### [REQUIRED WORK]
Please show each line of the listing where "results" is present.

### [THE RECORDS]
-=-=-

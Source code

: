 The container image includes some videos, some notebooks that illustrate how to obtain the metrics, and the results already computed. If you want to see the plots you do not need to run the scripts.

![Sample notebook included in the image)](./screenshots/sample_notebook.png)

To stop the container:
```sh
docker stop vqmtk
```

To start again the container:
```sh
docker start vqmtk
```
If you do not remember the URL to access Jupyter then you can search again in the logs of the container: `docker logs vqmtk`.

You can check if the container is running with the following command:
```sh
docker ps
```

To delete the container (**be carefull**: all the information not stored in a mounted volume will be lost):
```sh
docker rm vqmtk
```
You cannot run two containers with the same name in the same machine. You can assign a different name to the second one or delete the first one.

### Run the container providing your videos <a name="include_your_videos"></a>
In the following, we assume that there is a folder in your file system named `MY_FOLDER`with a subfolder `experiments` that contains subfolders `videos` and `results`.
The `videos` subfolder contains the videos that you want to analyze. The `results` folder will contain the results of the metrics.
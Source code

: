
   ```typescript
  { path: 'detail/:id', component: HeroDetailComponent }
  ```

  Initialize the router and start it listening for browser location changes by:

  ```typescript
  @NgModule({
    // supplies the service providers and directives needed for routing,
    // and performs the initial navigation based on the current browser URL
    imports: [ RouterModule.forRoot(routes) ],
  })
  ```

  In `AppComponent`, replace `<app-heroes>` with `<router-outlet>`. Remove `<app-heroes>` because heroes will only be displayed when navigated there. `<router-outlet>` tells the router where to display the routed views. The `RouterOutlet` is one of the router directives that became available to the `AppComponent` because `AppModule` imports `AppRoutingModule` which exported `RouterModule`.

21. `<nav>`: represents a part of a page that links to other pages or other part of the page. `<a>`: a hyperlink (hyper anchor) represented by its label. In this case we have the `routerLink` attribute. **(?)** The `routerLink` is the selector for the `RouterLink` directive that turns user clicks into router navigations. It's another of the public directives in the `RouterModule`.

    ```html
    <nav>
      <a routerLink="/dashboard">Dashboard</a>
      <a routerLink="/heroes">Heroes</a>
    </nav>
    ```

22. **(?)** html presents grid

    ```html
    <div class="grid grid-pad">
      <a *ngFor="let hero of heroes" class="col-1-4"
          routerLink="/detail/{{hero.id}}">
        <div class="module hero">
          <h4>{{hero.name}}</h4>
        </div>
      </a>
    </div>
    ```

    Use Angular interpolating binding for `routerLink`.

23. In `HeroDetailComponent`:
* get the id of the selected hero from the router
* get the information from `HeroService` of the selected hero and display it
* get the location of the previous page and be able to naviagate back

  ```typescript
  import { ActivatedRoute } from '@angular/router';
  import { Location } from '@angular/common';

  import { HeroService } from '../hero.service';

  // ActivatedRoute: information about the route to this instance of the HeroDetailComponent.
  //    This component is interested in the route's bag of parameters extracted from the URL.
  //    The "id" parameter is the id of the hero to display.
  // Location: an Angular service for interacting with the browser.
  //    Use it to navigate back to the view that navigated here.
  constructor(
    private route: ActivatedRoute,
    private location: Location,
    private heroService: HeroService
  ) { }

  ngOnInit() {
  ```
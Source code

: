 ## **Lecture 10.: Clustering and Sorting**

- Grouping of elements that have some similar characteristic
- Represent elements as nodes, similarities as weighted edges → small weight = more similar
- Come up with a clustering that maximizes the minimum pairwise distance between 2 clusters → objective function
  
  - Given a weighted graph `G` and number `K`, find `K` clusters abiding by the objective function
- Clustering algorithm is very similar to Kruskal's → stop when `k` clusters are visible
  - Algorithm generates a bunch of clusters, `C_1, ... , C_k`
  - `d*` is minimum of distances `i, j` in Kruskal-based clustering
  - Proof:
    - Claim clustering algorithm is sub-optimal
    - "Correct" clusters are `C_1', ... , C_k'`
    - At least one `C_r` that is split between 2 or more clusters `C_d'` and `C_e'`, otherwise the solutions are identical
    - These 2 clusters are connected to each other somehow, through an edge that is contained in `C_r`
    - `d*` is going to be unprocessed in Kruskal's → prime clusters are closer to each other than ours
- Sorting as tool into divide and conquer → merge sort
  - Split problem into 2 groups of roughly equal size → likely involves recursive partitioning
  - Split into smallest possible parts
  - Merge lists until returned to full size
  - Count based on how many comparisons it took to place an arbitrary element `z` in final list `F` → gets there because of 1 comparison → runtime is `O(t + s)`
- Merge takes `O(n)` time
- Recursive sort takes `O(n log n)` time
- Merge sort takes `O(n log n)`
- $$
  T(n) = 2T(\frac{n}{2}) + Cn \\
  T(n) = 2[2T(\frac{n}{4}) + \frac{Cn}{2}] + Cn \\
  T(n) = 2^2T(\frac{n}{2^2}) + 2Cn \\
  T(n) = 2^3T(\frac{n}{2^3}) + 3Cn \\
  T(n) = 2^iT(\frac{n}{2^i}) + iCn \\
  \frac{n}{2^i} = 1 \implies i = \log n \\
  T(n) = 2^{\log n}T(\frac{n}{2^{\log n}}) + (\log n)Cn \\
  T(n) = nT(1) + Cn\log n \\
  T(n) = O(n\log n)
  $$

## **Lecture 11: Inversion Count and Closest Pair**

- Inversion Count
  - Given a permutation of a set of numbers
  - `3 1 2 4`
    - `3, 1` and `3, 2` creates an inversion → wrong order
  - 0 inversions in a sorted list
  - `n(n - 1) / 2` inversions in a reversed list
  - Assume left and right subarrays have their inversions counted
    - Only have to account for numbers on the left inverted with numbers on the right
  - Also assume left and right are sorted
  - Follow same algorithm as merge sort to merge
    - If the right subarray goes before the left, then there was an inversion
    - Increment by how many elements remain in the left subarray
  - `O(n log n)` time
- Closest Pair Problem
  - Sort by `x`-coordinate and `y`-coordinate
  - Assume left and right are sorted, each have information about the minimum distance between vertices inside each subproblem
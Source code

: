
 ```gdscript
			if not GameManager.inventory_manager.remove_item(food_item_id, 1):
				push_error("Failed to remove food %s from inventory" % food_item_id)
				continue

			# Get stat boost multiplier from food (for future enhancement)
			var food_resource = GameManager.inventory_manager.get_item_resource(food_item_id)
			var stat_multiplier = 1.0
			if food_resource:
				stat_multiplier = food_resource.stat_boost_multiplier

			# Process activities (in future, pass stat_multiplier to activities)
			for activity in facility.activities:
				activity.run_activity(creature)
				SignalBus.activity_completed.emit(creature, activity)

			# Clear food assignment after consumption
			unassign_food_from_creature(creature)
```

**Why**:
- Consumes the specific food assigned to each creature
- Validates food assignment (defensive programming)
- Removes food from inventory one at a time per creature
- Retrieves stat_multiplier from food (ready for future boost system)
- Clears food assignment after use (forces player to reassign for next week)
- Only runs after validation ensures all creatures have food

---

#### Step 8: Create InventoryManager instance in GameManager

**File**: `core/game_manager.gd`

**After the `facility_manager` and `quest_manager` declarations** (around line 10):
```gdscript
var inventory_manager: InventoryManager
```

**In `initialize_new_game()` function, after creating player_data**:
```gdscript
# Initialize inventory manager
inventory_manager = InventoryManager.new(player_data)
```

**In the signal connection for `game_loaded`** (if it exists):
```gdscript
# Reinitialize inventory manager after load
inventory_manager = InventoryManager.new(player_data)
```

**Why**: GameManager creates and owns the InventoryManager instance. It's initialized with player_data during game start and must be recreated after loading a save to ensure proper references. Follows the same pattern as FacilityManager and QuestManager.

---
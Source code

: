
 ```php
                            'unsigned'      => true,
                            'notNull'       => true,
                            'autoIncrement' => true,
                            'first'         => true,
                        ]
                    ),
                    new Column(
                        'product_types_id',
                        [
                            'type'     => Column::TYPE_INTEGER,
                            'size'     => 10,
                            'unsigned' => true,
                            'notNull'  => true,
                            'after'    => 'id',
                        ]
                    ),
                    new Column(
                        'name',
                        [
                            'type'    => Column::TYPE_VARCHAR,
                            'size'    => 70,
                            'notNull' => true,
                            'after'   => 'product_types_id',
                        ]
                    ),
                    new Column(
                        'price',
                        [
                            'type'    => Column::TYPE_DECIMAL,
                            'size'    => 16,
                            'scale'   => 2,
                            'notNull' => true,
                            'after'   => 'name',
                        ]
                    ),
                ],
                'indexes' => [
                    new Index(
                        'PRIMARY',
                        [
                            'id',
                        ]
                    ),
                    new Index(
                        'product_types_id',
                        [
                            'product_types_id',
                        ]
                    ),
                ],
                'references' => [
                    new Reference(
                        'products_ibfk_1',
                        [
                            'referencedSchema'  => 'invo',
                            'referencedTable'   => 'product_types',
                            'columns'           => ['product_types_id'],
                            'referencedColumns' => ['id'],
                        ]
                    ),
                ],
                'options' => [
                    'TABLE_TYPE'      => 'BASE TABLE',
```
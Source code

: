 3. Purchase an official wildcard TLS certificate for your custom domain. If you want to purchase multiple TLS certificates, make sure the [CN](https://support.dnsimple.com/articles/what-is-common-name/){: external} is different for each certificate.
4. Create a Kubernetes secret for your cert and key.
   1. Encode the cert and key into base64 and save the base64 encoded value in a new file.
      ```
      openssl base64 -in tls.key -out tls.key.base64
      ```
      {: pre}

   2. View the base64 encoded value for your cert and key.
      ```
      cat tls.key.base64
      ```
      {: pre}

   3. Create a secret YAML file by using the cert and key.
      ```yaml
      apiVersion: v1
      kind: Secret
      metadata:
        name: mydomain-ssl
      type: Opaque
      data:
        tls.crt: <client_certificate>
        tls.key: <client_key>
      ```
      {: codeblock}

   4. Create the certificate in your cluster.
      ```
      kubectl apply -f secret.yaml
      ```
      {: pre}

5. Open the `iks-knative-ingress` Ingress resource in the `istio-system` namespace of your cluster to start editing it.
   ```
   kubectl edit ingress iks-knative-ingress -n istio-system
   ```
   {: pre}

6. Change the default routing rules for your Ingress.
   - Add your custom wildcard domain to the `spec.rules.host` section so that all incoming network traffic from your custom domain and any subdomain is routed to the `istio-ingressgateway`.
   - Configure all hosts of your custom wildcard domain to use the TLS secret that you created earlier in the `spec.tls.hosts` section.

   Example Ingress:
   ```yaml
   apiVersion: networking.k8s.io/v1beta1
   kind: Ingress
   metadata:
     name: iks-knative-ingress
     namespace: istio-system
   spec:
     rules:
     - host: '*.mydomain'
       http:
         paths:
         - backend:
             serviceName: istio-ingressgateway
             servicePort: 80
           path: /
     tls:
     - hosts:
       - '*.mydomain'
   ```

-=-=-

### [ANSWER]
: The container image includes some videos, some notebooks that illustrate how to obtain the metrics, and the results already computed. If you want to see the plots you do not need to run the scripts.
In the following, we assume that there is a folder in your file system named `MY_FOLDER`with a subfolder `experiments` that contains subfolders `videos` and `results`.
The `videos` subfolder contains the videos that you want to analyze. The `results` folder will contain the results of the metrics.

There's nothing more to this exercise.